Two weeks ago, I wrote an article called " Four Ways to Help Us Out of This Crisis," in which I outlined four basic issues and four suggested solutions. To briefly summarize, the four issues were:

1. The "bailout" of Fannie Mae ( FNM) and Freddie Mac ( FRE) by the Treasury also simultaneously eviscerated a multi-hundred-billion-dollar market for preferred securities;

2. the lack of support for Lehman's counterparty obligations, which severely undermined mutual trust amongst all counterparties;

3. the undercapitalization of the FDIC and the low limit of FDIC insurance; and

4. the ill-conceived ban on short-selling that ironically exacerbated the pressure of companies' capital structures and costs of capital.

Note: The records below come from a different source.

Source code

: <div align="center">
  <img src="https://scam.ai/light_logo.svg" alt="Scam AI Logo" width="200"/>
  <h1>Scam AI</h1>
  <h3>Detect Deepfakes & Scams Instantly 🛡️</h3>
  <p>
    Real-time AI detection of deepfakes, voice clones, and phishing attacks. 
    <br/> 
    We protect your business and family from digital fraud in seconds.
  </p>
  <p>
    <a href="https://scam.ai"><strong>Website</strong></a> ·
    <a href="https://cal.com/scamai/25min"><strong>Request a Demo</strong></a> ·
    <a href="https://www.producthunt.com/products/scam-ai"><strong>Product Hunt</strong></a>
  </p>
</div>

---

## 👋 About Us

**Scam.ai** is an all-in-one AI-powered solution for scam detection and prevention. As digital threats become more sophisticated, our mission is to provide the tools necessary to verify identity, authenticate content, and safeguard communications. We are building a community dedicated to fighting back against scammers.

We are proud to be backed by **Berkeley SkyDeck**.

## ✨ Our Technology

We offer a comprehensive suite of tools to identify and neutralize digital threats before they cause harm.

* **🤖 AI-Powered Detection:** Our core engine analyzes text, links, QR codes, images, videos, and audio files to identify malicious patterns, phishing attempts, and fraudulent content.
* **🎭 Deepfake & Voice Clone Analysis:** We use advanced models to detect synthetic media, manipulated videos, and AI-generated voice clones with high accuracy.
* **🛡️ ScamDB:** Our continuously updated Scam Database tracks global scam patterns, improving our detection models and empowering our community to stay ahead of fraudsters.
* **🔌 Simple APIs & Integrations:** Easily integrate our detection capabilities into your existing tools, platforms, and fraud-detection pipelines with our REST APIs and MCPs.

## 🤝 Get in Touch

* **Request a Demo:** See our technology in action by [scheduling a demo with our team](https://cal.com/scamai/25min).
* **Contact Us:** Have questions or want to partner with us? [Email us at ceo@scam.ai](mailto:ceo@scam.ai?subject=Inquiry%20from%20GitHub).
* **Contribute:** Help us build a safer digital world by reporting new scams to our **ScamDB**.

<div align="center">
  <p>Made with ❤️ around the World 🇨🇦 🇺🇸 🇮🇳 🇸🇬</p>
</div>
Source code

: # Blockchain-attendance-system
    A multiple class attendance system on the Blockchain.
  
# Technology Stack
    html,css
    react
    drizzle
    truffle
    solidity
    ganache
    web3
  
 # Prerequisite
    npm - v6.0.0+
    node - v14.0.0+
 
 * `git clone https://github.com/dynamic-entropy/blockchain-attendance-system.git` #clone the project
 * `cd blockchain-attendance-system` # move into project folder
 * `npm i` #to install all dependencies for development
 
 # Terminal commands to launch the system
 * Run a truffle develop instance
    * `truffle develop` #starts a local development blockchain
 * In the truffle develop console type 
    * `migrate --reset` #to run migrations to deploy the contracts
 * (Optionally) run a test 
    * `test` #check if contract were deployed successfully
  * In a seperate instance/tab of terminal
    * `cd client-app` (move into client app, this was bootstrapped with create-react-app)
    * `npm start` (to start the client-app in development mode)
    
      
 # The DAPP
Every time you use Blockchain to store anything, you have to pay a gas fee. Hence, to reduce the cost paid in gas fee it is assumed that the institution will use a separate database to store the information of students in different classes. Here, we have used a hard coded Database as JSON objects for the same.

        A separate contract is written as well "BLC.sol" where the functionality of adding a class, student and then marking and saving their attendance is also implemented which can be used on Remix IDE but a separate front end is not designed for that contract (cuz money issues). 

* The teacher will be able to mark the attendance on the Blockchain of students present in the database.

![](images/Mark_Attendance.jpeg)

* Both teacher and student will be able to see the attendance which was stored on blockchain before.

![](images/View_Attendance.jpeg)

Since that column was published, two of the four issues have been directly addressed. Specifically, the FDIC insurance limit was raised to $250,000 (one of the many "Christmas ornaments" attached to the TARP bill) and, as a result of the TARP's passage, the expiration of the ban on short-selling.

So why are the markets still in free fall? As I tried to emphasize, the answer lies in the government's grudging incrementalism in dealing with the issues. Not once in the last two months have the actions of the Treasury, Fed or Securities and Exchange Commission shown that they are ahead of the curve, or that they are throwing everything they have at the problem. In fact, the government's actions appear to be ad hoc and improvised without proper analysis of the ramifications.